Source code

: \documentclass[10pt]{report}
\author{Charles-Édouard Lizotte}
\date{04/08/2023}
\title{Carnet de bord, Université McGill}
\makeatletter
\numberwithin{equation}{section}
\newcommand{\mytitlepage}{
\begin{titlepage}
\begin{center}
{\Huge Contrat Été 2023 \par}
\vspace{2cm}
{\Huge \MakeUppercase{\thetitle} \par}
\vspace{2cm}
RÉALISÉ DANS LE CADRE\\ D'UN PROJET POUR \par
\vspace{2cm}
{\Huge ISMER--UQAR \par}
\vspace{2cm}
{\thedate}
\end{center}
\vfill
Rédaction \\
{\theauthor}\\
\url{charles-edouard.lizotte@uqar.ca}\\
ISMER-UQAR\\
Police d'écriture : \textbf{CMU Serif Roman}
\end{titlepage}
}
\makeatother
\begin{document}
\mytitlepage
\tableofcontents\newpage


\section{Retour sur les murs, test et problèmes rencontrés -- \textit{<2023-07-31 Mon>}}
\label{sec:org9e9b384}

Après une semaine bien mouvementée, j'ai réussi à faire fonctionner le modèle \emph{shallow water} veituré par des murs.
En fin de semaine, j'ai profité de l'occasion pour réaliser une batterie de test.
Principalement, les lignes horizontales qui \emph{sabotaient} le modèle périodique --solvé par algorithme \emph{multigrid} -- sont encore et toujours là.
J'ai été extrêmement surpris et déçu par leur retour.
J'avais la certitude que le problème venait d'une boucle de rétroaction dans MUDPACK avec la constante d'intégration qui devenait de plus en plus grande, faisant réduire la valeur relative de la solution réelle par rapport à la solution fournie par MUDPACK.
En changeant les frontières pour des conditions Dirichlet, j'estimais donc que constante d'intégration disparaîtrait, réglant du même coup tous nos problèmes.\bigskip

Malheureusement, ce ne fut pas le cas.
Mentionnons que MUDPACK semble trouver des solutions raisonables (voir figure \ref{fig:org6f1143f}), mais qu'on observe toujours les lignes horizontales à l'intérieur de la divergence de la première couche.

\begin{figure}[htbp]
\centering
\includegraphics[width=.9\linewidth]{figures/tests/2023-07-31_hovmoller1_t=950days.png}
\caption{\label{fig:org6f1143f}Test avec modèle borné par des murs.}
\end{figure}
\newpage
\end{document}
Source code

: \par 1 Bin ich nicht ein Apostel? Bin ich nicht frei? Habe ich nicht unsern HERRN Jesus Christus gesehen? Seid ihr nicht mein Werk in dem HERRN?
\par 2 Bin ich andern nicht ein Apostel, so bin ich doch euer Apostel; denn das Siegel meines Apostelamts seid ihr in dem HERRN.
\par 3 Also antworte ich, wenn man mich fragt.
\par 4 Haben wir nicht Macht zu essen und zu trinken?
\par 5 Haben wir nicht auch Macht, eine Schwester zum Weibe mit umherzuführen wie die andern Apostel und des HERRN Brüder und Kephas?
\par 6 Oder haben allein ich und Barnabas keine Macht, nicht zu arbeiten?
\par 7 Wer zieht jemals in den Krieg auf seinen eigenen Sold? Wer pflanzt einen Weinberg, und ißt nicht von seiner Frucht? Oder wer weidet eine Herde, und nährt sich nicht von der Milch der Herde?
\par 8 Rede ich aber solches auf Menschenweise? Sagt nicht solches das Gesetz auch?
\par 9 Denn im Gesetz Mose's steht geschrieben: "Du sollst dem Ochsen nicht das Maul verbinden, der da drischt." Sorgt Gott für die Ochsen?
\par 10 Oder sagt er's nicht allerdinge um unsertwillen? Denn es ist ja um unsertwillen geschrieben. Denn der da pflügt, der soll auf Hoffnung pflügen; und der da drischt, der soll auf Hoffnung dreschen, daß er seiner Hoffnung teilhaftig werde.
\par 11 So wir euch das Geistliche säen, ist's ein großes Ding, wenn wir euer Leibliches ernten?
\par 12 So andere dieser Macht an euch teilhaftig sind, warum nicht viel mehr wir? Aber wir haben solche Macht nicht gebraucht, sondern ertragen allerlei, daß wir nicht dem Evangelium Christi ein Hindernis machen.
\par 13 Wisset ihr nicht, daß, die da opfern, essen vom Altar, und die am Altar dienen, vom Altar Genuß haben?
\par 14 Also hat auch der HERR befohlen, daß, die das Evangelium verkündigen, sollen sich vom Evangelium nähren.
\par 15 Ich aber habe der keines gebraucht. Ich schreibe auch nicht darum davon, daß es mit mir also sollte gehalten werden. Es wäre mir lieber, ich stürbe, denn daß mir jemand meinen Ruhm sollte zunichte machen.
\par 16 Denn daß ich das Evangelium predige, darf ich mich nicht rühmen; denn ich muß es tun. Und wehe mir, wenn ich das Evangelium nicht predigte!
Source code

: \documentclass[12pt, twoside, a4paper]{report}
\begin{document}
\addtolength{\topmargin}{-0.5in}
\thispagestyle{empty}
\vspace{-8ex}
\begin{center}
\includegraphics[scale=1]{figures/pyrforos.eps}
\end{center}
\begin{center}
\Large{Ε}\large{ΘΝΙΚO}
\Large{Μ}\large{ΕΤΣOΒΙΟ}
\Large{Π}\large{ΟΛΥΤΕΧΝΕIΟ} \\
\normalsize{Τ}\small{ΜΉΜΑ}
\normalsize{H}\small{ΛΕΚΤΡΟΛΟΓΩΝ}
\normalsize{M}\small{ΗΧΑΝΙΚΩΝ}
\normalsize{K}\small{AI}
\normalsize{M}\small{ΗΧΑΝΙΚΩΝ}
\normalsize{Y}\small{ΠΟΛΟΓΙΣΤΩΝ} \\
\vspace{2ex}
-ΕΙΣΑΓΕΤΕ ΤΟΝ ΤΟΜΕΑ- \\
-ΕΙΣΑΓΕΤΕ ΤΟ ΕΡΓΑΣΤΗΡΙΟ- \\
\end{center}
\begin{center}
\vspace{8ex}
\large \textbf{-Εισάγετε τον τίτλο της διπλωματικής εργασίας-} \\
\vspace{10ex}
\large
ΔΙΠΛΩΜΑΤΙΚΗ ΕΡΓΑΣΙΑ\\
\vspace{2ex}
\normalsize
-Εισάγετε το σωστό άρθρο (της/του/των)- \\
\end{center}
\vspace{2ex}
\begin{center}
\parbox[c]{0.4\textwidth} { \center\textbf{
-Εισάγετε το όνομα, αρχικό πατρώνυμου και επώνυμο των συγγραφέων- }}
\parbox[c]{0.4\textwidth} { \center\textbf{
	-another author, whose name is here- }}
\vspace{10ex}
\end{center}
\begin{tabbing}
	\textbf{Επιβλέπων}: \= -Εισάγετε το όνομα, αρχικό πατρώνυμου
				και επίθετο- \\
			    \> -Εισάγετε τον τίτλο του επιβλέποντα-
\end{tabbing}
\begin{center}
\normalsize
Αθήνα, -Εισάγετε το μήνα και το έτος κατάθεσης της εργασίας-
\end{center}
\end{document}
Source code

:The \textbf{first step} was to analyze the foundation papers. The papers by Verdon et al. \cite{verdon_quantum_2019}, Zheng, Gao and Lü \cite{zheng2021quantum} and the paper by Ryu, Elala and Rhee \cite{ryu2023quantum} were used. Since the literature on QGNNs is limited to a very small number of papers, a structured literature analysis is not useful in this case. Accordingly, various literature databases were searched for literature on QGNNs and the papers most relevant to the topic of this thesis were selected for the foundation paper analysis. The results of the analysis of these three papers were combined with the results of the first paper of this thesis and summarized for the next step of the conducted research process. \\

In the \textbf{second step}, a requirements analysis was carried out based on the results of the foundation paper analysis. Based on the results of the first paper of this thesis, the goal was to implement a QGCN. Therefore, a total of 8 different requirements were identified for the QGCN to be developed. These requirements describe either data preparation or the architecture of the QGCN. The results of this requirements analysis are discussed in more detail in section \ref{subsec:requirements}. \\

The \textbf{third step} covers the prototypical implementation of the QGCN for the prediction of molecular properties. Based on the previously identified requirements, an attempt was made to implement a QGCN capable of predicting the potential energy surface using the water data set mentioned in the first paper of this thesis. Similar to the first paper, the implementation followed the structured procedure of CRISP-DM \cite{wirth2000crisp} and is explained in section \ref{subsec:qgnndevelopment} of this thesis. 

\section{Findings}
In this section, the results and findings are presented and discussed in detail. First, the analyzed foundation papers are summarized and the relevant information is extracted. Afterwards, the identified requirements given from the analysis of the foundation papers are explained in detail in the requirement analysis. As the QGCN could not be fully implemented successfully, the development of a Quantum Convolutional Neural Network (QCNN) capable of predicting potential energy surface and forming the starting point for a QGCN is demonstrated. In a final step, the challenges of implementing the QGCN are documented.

• ASSIGNMENT: Collect each line of the entries that has the word "predicting", copying it in full.

• RESPONSE:
The \textbf{third step} covers the prototypical implementation of the QGCN for the prediction of molecular properties. Based on the previously identified requirements, an attempt was made to implement a QGCN capable of predicting the potential energy surface using the water data set mentioned in the first paper of this thesis. Similar to the first paper, the implementation followed the structured procedure of CRISP-DM \cite{wirth2000crisp} and is explained in section \ref{subsec:qgnndevelopment} of this thesis. 
In this section, the results and findings are presented and discussed in detail. First, the analyzed foundation papers are summarized and the relevant information is extracted. Afterwards, the identified requirements given from the analysis of the foundation papers are explained in detail in the requirement analysis. As the QGCN could not be fully implemented successfully, the development of a Quantum Convolutional Neural Network (QCNN) capable of predicting potential energy surface and forming the starting point for a QGCN is demonstrated. In a final step, the challenges of implementing the QGCN are documented.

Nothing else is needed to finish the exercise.